We conducted single-trait GWAS, multi-trait GWAS, and meta-analysis of GWAS for backfat thickness, carcass weight, and body weight in two commercial pig populations. We show that single-trait GWAS is powerful to detect trait-specific QTL and multi-trait GWAS is efficient for mapping pleiotropic QTL, while meta-analysis can improve the detection power for common loci across multiple small populations. In total, we identified only 13 suggestive loci with minor effects on the tested traits.

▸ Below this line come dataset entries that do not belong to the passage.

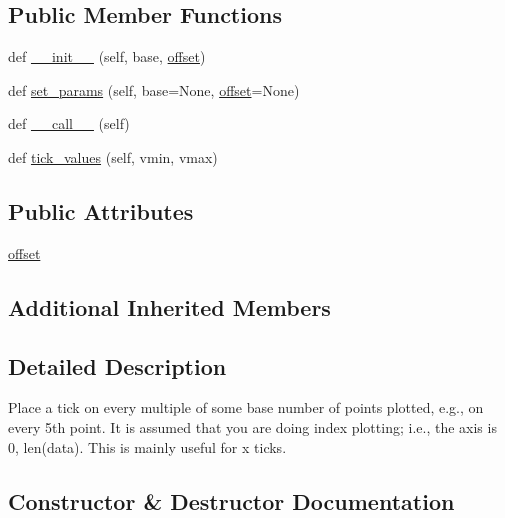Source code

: \subsection*{Public Member Functions}
\begin{DoxyCompactItemize}
\item 
def \hyperlink{classmatplotlib_1_1ticker_1_1IndexLocator_a5a363de28a5f2858662cc9e8044f1896}{\+\_\+\+\_\+init\+\_\+\+\_\+} (self, base, \hyperlink{classmatplotlib_1_1ticker_1_1IndexLocator_ace3a3d02d80c6280b77a7c6a97ccfdb2}{offset})
\item 
def \hyperlink{classmatplotlib_1_1ticker_1_1IndexLocator_ad27200f01de57f73e9fc96f360a85946}{set\+\_\+params} (self, base=None, \hyperlink{classmatplotlib_1_1ticker_1_1IndexLocator_ace3a3d02d80c6280b77a7c6a97ccfdb2}{offset}=None)
\item 
def \hyperlink{classmatplotlib_1_1ticker_1_1IndexLocator_ae3dd74918d7b95809b72948d0416370d}{\+\_\+\+\_\+call\+\_\+\+\_\+} (self)
\item 
def \hyperlink{classmatplotlib_1_1ticker_1_1IndexLocator_a39cde517054241f1433d2b38d78d7d85}{tick\+\_\+values} (self, vmin, vmax)
\end{DoxyCompactItemize}
\subsection*{Public Attributes}
\begin{DoxyCompactItemize}
\item 
\hyperlink{classmatplotlib_1_1ticker_1_1IndexLocator_ace3a3d02d80c6280b77a7c6a97ccfdb2}{offset}
\end{DoxyCompactItemize}
\subsection*{Additional Inherited Members}


\subsection{Detailed Description}
\begin{DoxyVerb}Place a tick on every multiple of some base number of points
plotted, e.g., on every 5th point.  It is assumed that you are doing
index plotting; i.e., the axis is 0, len(data).  This is mainly
useful for x ticks.
\end{DoxyVerb}
 

\subsection{Constructor \& Destructor Documentation}
\mbox{\label{classmatplotlib_1_1ticker_1_1IndexLocator_a5a363de28a5f2858662cc9e8044f1896}}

This indicates that intensive selection for lean meat production during the past decades could cause the fixation of major loci for growth and fatness in commercial breeds such as Duroc, Landrace, Duroc, and Pietrain. Therefore, large populations are required to identify QTL for growth and fatness traits in these breeds. TBC1D1, BAAT, and PHLPP1 are three functionally plausible candidate genes for pig growth and fatness traits.